[WHAT YOU NEED TO DO]
Of all the lines in the entries below, give again exactly those starting at the line containing "5. Stretch: Redo some things in Vue?" and ending at the line containing "I actually started", both ends included, and no others.

[RECORDED DATA]

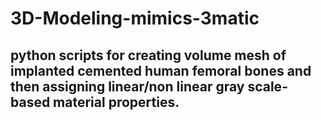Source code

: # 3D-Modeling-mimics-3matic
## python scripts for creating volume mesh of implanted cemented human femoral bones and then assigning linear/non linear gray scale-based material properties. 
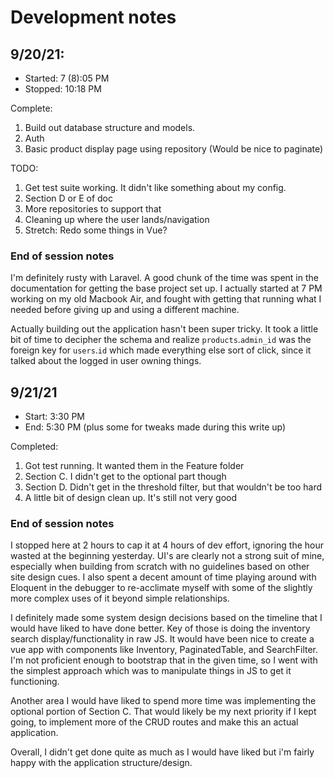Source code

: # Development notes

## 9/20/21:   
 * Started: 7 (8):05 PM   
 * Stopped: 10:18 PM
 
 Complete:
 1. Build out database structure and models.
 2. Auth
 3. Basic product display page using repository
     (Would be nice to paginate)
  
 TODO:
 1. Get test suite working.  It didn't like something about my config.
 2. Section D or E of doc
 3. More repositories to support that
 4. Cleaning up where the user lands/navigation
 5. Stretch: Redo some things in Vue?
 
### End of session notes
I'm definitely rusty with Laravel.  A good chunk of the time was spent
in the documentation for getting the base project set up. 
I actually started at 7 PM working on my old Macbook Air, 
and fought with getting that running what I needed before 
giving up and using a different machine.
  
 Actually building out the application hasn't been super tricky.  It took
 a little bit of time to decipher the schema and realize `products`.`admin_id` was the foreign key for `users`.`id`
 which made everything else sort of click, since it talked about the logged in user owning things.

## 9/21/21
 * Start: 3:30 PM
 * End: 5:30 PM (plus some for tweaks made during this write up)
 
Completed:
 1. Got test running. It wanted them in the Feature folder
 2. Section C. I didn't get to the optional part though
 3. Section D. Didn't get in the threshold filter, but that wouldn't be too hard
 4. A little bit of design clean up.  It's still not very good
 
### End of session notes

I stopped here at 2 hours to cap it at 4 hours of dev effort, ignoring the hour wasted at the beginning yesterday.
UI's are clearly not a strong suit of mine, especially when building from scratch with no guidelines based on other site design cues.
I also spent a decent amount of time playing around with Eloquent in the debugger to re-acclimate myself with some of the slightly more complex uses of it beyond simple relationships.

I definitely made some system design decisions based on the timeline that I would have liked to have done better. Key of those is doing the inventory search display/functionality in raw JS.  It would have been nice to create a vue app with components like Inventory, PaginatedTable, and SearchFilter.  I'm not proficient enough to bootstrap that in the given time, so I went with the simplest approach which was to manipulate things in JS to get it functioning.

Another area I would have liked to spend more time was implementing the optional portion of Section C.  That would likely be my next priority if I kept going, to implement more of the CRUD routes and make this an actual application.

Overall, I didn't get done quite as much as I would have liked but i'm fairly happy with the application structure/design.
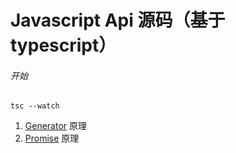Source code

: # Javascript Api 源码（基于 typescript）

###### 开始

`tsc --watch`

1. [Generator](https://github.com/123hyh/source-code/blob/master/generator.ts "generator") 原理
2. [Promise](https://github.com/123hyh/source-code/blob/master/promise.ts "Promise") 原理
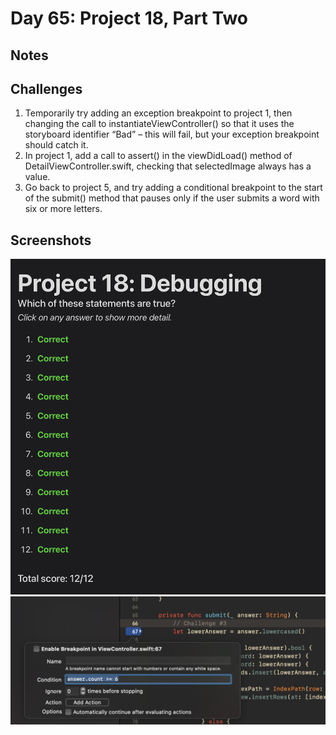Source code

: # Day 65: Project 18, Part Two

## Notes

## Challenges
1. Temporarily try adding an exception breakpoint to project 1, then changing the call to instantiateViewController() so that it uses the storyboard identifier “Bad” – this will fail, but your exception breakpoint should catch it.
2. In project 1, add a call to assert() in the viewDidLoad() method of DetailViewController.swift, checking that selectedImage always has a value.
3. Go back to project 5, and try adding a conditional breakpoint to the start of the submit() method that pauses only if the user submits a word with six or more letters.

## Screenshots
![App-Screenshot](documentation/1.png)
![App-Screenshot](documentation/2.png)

[RESPONSE BELOW]
 5. Stretch: Redo some things in Vue?
 
### End of session notes
I'm definitely rusty with Laravel.  A good chunk of the time was spent
in the documentation for getting the base project set up. 
I actually started at 7 PM working on my old Macbook Air, 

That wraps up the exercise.